* [Exercise objective]:
Each line below that includes the word "RSRP" is to be reported.

* [Exercise materials]:
# # #

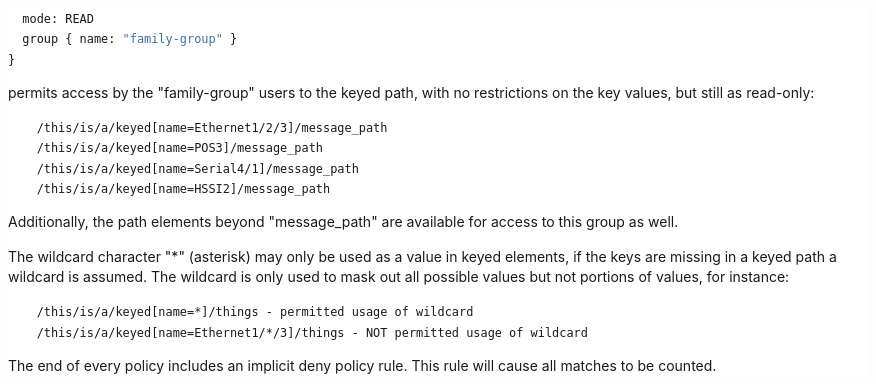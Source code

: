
 ```proto
  mode: READ
  group { name: "family-group" }
}
```

permits access by the "family-group" users to the keyed path, with no
restrictions on the key values, but still as read-only:

```shell
    /this/is/a/keyed[name=Ethernet1/2/3]/message_path
    /this/is/a/keyed[name=POS3]/message_path
    /this/is/a/keyed[name=Serial4/1]/message_path
    /this/is/a/keyed[name=HSSI2]/message_path
```

Additionally, the path elements beyond "message_path" are available for access
to this group as well.

The wildcard character "*" (asterisk) may only be used as a value in keyed
elements, if the keys are missing in a keyed path a wildcard is assumed. The
wildcard is only used to mask out all possible values but not portions of
values, for instance:

```shell
    /this/is/a/keyed[name=*]/things - permitted usage of wildcard
    /this/is/a/keyed[name=Ethernet1/*/3]/things - NOT permitted usage of wildcard
```

The end of every policy includes an implicit deny policy rule.  This rule will
cause all matches to be counted.
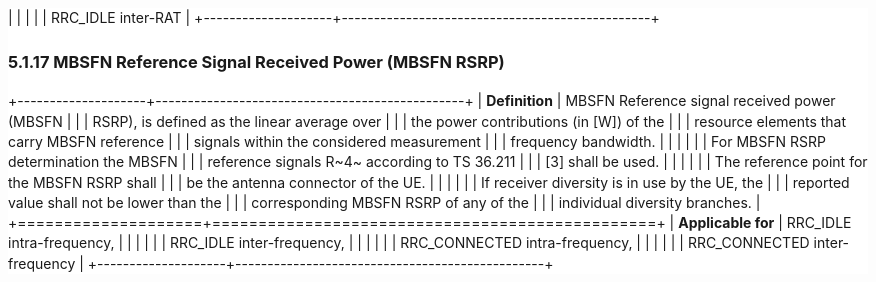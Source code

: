|                    |                                                |
|                    | RRC\_IDLE inter-RAT                            |
+--------------------+------------------------------------------------+

### 5.1.17 MBSFN Reference Signal Received Power (MBSFN RSRP)

+--------------------+------------------------------------------------+
| **Definition**     | MBSFN Reference signal received power (MBSFN   |
|                    | RSRP), is defined as the linear average over   |
|                    | the power contributions (in \[W\]) of the      |
|                    | resource elements that carry MBSFN reference   |
|                    | signals within the considered measurement      |
|                    | frequency bandwidth.                           |
|                    |                                                |
|                    | For MBSFN RSRP determination the MBSFN         |
|                    | reference signals R~4~ according to TS 36.211  |
|                    | \[3\] shall be used.                           |
|                    |                                                |
|                    | The reference point for the MBSFN RSRP shall   |
|                    | be the antenna connector of the UE.            |
|                    |                                                |
|                    | If receiver diversity is in use by the UE, the |
|                    | reported value shall not be lower than the     |
|                    | corresponding MBSFN RSRP of any of the         |
|                    | individual diversity branches.                 |
+====================+================================================+
| **Applicable for** | RRC\_IDLE intra-frequency,                     |
|                    |                                                |
|                    | RRC\_IDLE inter-frequency,                     |
|                    |                                                |
|                    | RRC\_CONNECTED intra-frequency,                |
|                    |                                                |
|                    | RRC\_CONNECTED inter-frequency                 |
+--------------------+------------------------------------------------+
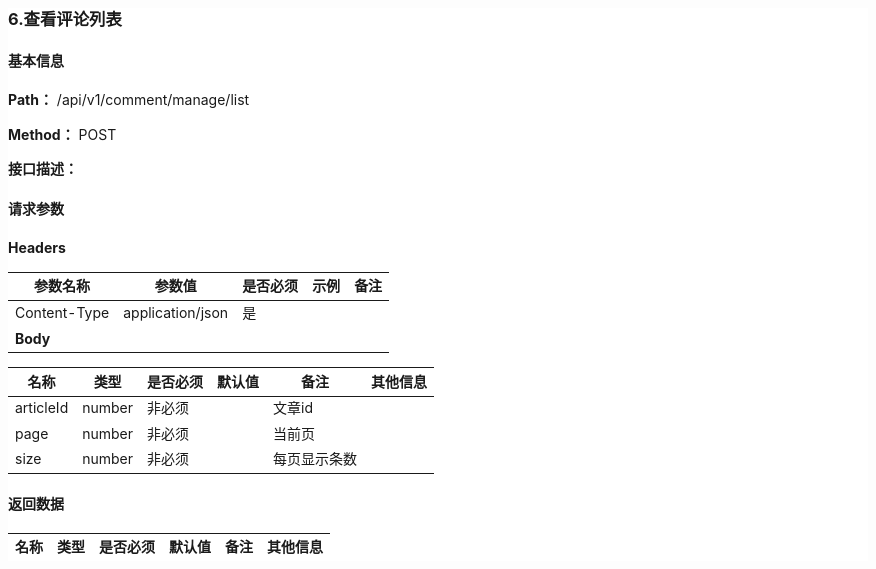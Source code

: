 
### 6.查看评论列表

<a id=查看评论列表> </a>

#### 基本信息

**Path：** /api/v1/comment/manage/list

**Method：** POST

**接口描述：**


#### 请求参数

**Headers**

| 参数名称     | 参数值           | 是否必须 | 示例 | 备注 |
| ------------ | ---------------- | -------- | ---- | ---- |
| Content-Type | application/json | 是       |      |      |
| **Body**     |                  |          |      |      |

<table>
  <thead class="ant-table-thead">
    <tr>
      <th key=name>名称</th><th key=type>类型</th><th key=required>是否必须</th><th key=default>默认值</th><th key=desc>备注</th><th key=sub>其他信息</th>
    </tr>
  </thead><tbody className="ant-table-tbody"><tr key=0-0><td key=0><span style="padding-left: 0px"><span style="color: #8c8a8a"></span> articleId</span></td><td key=1><span>number</span></td><td key=2>非必须</td><td key=3></td><td key=4><span style="white-space: pre-wrap">文章id</span></td><td key=5></td></tr><tr key=0-1><td key=0><span style="padding-left: 0px"><span style="color: #8c8a8a"></span> page</span></td><td key=1><span>number</span></td><td key=2>非必须</td><td key=3></td><td key=4><span style="white-space: pre-wrap">当前页</span></td><td key=5></td></tr><tr key=0-2><td key=0><span style="padding-left: 0px"><span style="color: #8c8a8a"></span> size</span></td><td key=1><span>number</span></td><td key=2>非必须</td><td key=3></td><td key=4><span style="white-space: pre-wrap">每页显示条数</span></td><td key=5></td></tr>
               </tbody>
              </table>


#### 返回数据

<table>
  <thead class="ant-table-thead">
    <tr>
      <th key=name>名称</th><th key=type>类型</th><th key=required>是否必须</th><th key=default>默认值</th><th key=desc>备注</th><th key=sub>其他信息</th>
    </tr>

# # #

* [Task answer]:
### 5.1.17 MBSFN Reference Signal Received Power (MBSFN RSRP)
|                    | RSRP), is defined as the linear average over   |
|                    | For MBSFN RSRP determination the MBSFN         |
|                    | The reference point for the MBSFN RSRP shall   |
|                    | corresponding MBSFN RSRP of any of the         |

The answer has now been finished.